• [Exercise]: In the entries below, identify every line with the string "body" and copy it.

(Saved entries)
------------------------------------

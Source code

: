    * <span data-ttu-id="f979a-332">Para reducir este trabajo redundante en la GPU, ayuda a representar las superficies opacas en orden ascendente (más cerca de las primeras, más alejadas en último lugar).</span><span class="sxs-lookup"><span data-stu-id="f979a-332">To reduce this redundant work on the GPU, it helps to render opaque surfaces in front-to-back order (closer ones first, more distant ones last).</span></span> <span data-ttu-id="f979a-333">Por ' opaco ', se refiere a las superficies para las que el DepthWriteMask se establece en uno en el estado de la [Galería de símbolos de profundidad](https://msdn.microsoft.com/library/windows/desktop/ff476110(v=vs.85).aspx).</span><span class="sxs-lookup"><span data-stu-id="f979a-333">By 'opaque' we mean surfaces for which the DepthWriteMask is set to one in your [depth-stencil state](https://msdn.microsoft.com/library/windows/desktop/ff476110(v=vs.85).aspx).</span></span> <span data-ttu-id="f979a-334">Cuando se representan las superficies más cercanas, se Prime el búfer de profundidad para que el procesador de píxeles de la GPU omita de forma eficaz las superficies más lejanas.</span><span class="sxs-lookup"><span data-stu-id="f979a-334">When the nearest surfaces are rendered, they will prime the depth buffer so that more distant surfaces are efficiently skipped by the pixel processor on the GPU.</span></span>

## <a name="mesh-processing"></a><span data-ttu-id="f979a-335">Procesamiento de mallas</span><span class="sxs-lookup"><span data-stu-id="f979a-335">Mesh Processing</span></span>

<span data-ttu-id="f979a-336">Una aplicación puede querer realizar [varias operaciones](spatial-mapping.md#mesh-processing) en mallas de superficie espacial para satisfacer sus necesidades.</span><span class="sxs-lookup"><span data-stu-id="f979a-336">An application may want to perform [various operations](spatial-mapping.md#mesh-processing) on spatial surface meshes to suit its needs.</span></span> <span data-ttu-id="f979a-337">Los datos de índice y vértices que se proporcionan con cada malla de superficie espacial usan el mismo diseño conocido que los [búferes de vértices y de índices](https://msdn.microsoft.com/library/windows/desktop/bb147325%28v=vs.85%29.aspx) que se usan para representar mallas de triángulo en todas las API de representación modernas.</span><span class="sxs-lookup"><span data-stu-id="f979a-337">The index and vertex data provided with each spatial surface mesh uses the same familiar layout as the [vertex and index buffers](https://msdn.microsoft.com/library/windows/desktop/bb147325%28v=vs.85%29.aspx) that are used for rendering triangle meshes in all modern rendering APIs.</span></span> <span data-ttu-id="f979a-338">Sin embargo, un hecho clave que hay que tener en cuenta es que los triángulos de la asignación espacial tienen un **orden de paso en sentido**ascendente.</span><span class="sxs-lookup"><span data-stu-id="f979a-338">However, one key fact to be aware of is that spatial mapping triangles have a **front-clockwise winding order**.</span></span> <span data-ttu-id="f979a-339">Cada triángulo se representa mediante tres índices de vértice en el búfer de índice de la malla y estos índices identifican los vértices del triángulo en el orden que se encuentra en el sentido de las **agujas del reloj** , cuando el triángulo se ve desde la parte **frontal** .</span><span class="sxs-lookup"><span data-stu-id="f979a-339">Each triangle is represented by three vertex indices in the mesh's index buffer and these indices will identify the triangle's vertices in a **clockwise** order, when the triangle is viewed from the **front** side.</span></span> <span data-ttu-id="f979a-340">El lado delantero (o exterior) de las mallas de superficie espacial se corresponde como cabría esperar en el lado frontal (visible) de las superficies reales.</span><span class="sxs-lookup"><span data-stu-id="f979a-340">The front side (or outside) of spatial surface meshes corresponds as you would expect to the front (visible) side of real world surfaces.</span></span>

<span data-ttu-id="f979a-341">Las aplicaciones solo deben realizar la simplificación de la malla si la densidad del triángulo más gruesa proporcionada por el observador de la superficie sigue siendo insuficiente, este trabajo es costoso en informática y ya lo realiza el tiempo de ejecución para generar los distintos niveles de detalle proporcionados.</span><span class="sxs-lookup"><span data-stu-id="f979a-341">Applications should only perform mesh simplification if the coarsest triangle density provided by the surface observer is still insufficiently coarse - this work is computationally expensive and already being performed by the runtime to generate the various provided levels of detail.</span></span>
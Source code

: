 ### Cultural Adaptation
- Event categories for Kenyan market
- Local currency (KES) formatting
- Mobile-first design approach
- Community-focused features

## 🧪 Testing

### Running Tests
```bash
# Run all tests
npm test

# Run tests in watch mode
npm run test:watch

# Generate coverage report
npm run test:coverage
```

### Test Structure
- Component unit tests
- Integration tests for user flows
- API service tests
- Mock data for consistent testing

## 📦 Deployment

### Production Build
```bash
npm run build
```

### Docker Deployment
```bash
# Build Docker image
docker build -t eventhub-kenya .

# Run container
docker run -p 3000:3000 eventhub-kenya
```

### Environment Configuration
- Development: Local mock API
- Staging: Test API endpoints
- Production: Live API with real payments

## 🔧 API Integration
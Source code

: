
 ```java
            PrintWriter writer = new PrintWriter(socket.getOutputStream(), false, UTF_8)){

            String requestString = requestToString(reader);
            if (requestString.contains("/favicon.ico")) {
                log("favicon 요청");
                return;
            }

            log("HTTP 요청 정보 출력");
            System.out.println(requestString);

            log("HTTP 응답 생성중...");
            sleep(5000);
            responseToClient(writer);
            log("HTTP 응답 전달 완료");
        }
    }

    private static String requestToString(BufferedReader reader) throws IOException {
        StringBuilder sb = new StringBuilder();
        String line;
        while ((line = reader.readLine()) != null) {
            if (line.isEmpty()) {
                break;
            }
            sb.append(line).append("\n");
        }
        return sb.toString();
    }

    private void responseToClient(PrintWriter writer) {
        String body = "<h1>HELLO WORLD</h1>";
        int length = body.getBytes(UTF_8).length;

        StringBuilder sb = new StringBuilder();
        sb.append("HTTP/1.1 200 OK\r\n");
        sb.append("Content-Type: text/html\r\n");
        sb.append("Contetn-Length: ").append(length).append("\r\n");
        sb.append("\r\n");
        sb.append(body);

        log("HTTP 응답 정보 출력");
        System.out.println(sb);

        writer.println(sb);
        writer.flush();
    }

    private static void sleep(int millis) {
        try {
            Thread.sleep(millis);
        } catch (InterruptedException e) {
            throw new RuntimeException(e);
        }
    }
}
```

------------------------------------

• [Result for this exercise]:
        String body = "<h1>HELLO WORLD</h1>";
        int length = body.getBytes(UTF_8).length;
        sb.append(body);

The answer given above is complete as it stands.